Republicans have been transparent about their motives. Abandoning even the pretense of willingness to work with the new president, some House Republicans have already announced that they would not only obstruct Clinton at every turn but investigate her for alleged pre-presidency misdeeds.
“Even before we get to Day One, we’ve got two years’ worth of material already lined up,” Utah Rep. Jason Chaffetz, chair of the House oversight committee, told the Washington Post in October. He added: “She’s not getting a clean slate.”
The unusual declarations of war have not been limited to the House. Three Republican senators have said or suggested they would attempt to block any nominee Clinton puts forward to fill the vacancy on the Supreme Court, leaving the court with eight members.

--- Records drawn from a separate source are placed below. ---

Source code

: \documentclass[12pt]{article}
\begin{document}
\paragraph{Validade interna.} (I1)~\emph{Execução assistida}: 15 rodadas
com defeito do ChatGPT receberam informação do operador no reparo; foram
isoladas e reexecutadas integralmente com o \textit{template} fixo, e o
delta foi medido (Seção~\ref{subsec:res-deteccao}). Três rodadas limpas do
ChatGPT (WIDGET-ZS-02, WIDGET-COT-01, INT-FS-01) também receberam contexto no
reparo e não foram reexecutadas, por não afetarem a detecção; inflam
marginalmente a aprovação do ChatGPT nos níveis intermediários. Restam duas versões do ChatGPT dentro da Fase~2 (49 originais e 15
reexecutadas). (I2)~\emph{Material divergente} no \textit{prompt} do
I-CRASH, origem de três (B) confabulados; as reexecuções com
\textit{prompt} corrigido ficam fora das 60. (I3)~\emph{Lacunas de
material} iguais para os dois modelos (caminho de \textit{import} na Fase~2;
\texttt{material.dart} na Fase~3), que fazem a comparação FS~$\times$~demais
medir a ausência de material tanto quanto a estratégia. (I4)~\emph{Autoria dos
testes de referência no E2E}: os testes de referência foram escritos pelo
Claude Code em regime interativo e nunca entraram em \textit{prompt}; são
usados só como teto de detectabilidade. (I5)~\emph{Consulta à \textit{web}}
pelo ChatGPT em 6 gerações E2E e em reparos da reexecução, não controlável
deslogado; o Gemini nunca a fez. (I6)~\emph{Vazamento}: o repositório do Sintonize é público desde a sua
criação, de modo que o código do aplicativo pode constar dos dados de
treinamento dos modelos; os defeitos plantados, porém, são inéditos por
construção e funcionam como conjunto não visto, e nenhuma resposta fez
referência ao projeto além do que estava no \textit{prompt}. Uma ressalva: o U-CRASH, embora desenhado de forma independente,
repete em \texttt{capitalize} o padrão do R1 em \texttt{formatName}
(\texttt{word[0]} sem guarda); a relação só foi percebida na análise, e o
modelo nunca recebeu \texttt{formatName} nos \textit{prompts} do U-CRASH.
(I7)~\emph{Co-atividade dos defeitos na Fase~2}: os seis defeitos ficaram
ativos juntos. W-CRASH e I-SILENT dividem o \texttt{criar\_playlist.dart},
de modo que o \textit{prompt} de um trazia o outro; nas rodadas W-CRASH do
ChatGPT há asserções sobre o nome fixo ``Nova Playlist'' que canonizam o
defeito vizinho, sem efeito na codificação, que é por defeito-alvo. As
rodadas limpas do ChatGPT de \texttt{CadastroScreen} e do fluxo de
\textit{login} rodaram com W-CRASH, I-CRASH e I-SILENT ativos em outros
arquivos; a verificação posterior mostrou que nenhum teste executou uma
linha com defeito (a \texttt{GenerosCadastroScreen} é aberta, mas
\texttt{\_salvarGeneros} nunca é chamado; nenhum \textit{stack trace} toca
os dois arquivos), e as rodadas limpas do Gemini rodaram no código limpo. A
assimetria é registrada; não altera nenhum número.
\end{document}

They are unlikely to succeed on that front, but their general refusal to co-operate would be buoyed by Clinton’s unpopularity — with the party base, much of which believes she is a criminal, but also more generally. If Clinton beats Republican Donald Trump on Tuesday, as polls suggest she is likely to do, she would be the most unpopular person to win a presidential election in modern American history.
“This driving force on the far right to take it to the Democrats and certainly Hillary Clinton is going to be a real impediment to a Clinton presidency,” Howell said. “Even if she didn’t have these big negative ratings, she’d face big challenges, particularly on the legislative front . . . but at the margin, it does not help that she’s coming in with negatives above 50 per cent.”

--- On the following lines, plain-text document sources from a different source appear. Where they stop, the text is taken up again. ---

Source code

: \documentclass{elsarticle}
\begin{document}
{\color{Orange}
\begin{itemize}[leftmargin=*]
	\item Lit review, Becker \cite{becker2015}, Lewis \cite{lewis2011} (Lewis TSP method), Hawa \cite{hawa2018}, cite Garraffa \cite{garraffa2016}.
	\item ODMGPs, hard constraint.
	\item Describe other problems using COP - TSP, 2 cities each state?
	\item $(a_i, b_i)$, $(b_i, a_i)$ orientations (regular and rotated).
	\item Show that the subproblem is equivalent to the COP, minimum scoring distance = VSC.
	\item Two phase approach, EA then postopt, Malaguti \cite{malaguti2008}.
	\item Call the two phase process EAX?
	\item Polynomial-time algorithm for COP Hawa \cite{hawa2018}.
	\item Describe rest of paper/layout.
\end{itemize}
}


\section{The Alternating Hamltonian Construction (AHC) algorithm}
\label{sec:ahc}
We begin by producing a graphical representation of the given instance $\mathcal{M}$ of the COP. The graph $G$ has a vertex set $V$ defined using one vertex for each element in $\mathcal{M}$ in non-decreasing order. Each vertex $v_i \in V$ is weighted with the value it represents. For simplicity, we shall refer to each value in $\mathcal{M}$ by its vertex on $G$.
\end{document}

There is much Clinton can do without Republican help. Obama has given her a template for governing through unilateral action. And the president has a free hand in many foreign affairs matters.
Clinton would, for example, get to kill the Trans-Pacific Partnership — if she is indeed sincere about her new-found opposition — and put the final nail in the coffin of the Keystone XL pipeline from Alberta. She would be able to pursue a harder line with Russia and a warming of relations with Israel. And as commander-inchief, she could change U.S. strategy in Iraq, Syria and Afghanistan.
It is her expansive domestic program that appears least likely to become reality. She has vowed to im- mediately pursue comprehensive immigration reform that would offer a path to citizenship for illegal immigrants. She has adopted most of Bernie Sanders’s plan to make public colleges and universities tuition-free for most students. And she has promised universal access to preschool, tens of billions to make child care more affordable, sharp tax hikes for the very rich, and universal background checks for gun purchases.
Perhaps the most likely proposal to get through Congress is one of the least sexy: infrastructure spending.
Top Obama budget official Peter Orszag, among other experts, thinks she has a chance of winning bipartisan approval for her proposal for $275 billion in new infrastructure spending over five years. Trump has also called for a big boost in infrastructure spending.
“I can’t imagine that that wouldn’t give the Republicans convulsions,” said Popkin. “How are they — some of them are going to say, ‘It’s money, we shouldn’t spend it,’ but most of them are going to say, ‘We need the jobs, we need the roads, we need the bridges.’ . . . I hope that’s the first thing she does.”
A Clinton presidency may end up being most consequential, on the domestic front at least, for protecting Obama achievements. Trump, for example, wants to repeal Obamacare. Clinton would keep it and try to tweak it. Trump, who does not believe climate change is real, wants to scrap Obama’s landmark limits on carbon emissions from power plants. Clinton would keep them.
“In this election, President Obama’s entire legacy is on the line,” she said on Thursday in North Carolina, and she was not wrong.